Я снова написала ему и попросила приехать и выпить с ним на прощание. Я ничего не сказала ему про свою истерику, потому что я была уверена, что, когда он увидит меня, он снова будет любить и оберегать меня. Я говорила себе, что люди всегда так относятся ко мне, вроде бы легко забывают, но стоит им увидеть меня снова, я опять нужна им, и они начинают заботиться обо мне.
Ответа снова не было. Дважды я входила в телефонную будку, чтобы позвонить ему, но что-то, самолюбие или страх, останавливало меня. В любом случае мне бы не хотелось говорить с ним по телефону, я хотела, чтобы он приехал. Но на самом деле я боялась, что мне придется убедиться в том, что он уехал.

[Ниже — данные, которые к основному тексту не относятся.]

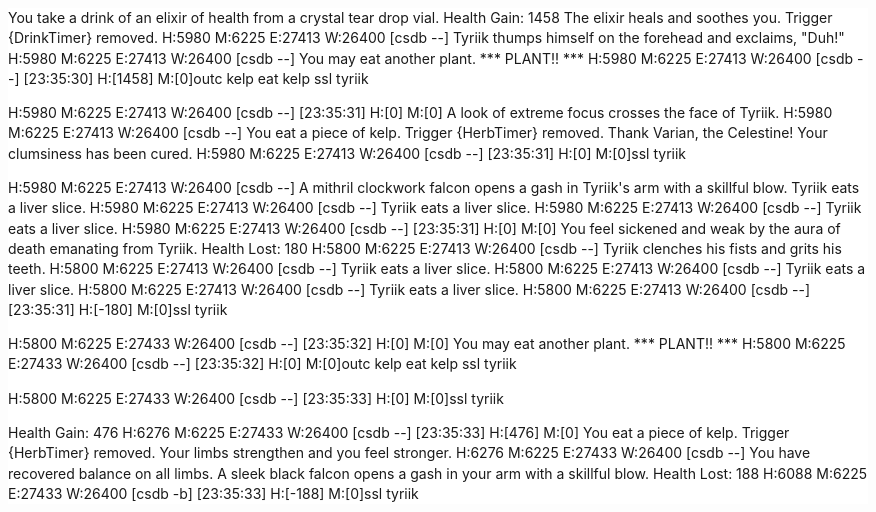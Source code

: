 You take a drink of an elixir of health from a crystal tear drop vial.
Health Gain: 1458
The elixir heals and soothes you.
Trigger {DrinkTimer} removed.
H:5980 M:6225 E:27413 W:26400 [csdb --]
Tyriik thumps himself on the forehead and exclaims, "Duh!"
H:5980 M:6225 E:27413 W:26400 [csdb --]
You may eat another plant.
*** PLANT!! ***
H:5980 M:6225 E:27413 W:26400 [csdb --] [23:35:30] H:[1458]  M:[0]outc kelp
eat kelp
ssl tyriik

H:5980 M:6225 E:27413 W:26400 [csdb --] [23:35:31] H:[0]  M:[0]
A look of extreme focus crosses the face of Tyriik.
H:5980 M:6225 E:27413 W:26400 [csdb --]
You eat a piece of kelp.
Trigger {HerbTimer} removed.
Thank Varian, the Celestine! Your clumsiness has been cured.
H:5980 M:6225 E:27413 W:26400 [csdb --] [23:35:31] H:[0]  M:[0]ssl tyriik

H:5980 M:6225 E:27413 W:26400 [csdb --]
A mithril clockwork falcon opens a gash in Tyriik's arm with a skillful blow.
Tyriik eats a liver slice.
H:5980 M:6225 E:27413 W:26400 [csdb --]
Tyriik eats a liver slice.
H:5980 M:6225 E:27413 W:26400 [csdb --]
Tyriik eats a liver slice.
H:5980 M:6225 E:27413 W:26400 [csdb --] [23:35:31] H:[0]  M:[0]
You feel sickened and weak by the aura of death emanating from Tyriik.
Health Lost: 180
H:5800 M:6225 E:27413 W:26400 [csdb --]
Tyriik clenches his fists and grits his teeth.
H:5800 M:6225 E:27413 W:26400 [csdb --]
Tyriik eats a liver slice.
H:5800 M:6225 E:27413 W:26400 [csdb --]
Tyriik eats a liver slice.
H:5800 M:6225 E:27413 W:26400 [csdb --]
Tyriik eats a liver slice.
H:5800 M:6225 E:27413 W:26400 [csdb --] [23:35:31] H:[-180]   M:[0]ssl tyriik

H:5800 M:6225 E:27433 W:26400 [csdb --] [23:35:32] H:[0]  M:[0]
You may eat another plant.
*** PLANT!! ***
H:5800 M:6225 E:27433 W:26400 [csdb --] [23:35:32] H:[0]  M:[0]outc kelp
eat kelp
ssl tyriik

H:5800 M:6225 E:27433 W:26400 [csdb --] [23:35:33] H:[0]  M:[0]ssl tyriik

Health Gain: 476
H:6276 M:6225 E:27433 W:26400 [csdb --] [23:35:33] H:[476]  M:[0]
You eat a piece of kelp.
Trigger {HerbTimer} removed.
Your limbs strengthen and you feel stronger.
H:6276 M:6225 E:27433 W:26400 [csdb --]
You have recovered balance on all limbs.
A sleek black falcon opens a gash in your arm with a skillful blow.
Health Lost: 188
H:6088 M:6225 E:27433 W:26400 [csdb -b] [23:35:33] H:[-188]   M:[0]ssl tyriik
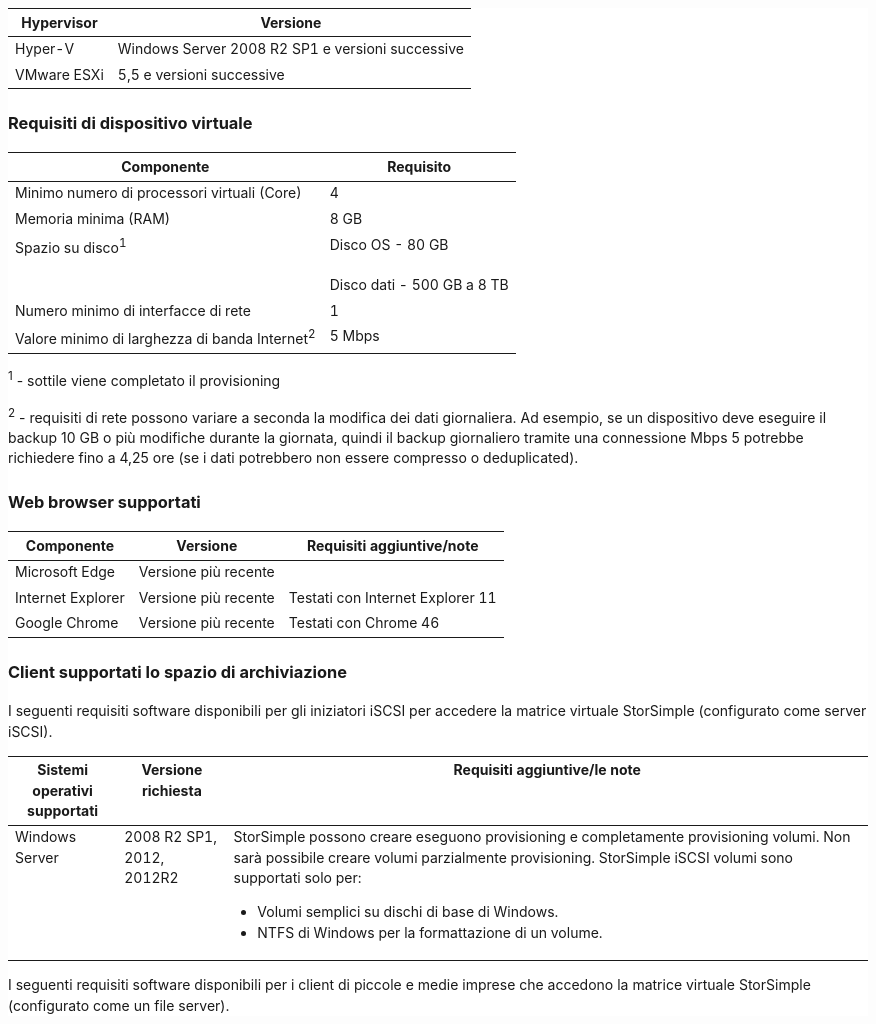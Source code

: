 
| **Hypervisor** | **Versione**                          |
|----------------|--------------------------------------|
| Hyper-V        | Windows Server 2008 R2 SP1 e versioni successive |
| VMware ESXi    | 5,5 e versioni successive                        |

### <a name="virtual-device-requirements"></a>Requisiti di dispositivo virtuale

| **Componente**                                | **Requisito**            |
|----------------------------------------------|----------------------------|
| Minimo numero di processori virtuali (Core) | 4                          |
| Memoria minima (RAM)                         | 8 GB                       |
| Spazio su disco<sup>1</sup>                       | Disco OS - 80 GB <br></br>Disco dati - 500 GB a 8 TB|
| Numero minimo di interfacce di rete       | 1                          |
| Valore minimo di larghezza di banda Internet<sup>2</sup>       | 5 Mbps                     |

<sup>1</sup> - sottile viene completato il provisioning

<sup>2</sup> - requisiti di rete possono variare a seconda la modifica dei dati giornaliera. Ad esempio, se un dispositivo deve eseguire il backup 10 GB o più modifiche durante la giornata, quindi il backup giornaliero tramite una connessione Mbps 5 potrebbe richiedere fino a 4,25 ore (se i dati potrebbero non essere compresso o deduplicated).

### <a name="supported-web-browsers"></a>Web browser supportati

| **Componente**     | **Versione** | **Requisiti aggiuntive/note** |
|-------------------|-----------------|-----------------------------------|
| Microsoft Edge    | Versione più recente  |                                   |
| Internet Explorer | Versione più recente  | Testati con Internet Explorer 11  |
| Google Chrome     | Versione più recente  | Testati con Chrome 46             |

### <a name="supported-storage-clients"></a>Client supportati lo spazio di archiviazione 

I seguenti requisiti software disponibili per gli iniziatori iSCSI per accedere la matrice virtuale StorSimple (configurato come server iSCSI).

| **Sistemi operativi supportati** | **Versione richiesta** | **Requisiti aggiuntive/le note** |
| --------------------------- | ---------------- | ------------- |
| Windows Server              | 2008 R2 SP1, 2012, 2012R2 |StorSimple possono creare eseguono provisioning e completamente provisioning volumi. Non sarà possibile creare volumi parzialmente provisioning. StorSimple iSCSI volumi sono supportati solo per: <ul><li>Volumi semplici su dischi di base di Windows.</li><li>NTFS di Windows per la formattazione di un volume.</li>|


I seguenti requisiti software disponibili per i client di piccole e medie imprese che accedono la matrice virtuale StorSimple (configurato come un file server).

У нас с Бэйбой хлопот было невпроворот. Мы покупали новую одежду и белье, делали прически, выпивали с друзьями Бэйбы. Иногда где-нибудь в кафе мне вдруг казалось, что, пока я здесь, он приехал за мной и сидит в спортивной машине около дома Джоанны. Я хватала такси и мчалась туда, как угорелая, только лишь для того, чтобы снова расстроиться.
* * *
Хуже всего было ночью, когда я думала о нем, как он сидит в кабинете и слушает музыку, и двигает по клеткам шахматной доски фигурки из слоновой кости, или вспоминала о том, как он сцеживает сливки с молока, чтобы обезжирить его. Он боялся умереть от тромбоза в пятьдесят. Я искусала себе все губы, и у меня даже вздулись на них внутри волдыри, мне было бы очень больно целоваться с ним. Я думала о том, что он сказал про молодых девушек, которые бесчувственны, точно камни, и хотела, чтобы он знал, что это неправда.
Прошло еще четверо суток. На пятый день настало время отъезда. Бэйба забронировала двухместную каюту, билеты лежали у нее в целлофановых конвертах. Я уложила вещи и сделала вид, что собираюсь ехать, но я-то знала, что стоит нам ступить на палубу, как он уже будет там, страдающий от сознания своей вины, и когда он возьмет меня за плечи и скажет «Кэт», я брошу все и уйду с ним. В письме я написала ему, когда и откуда мы отплываем, поэтому я была уверена, что он придет.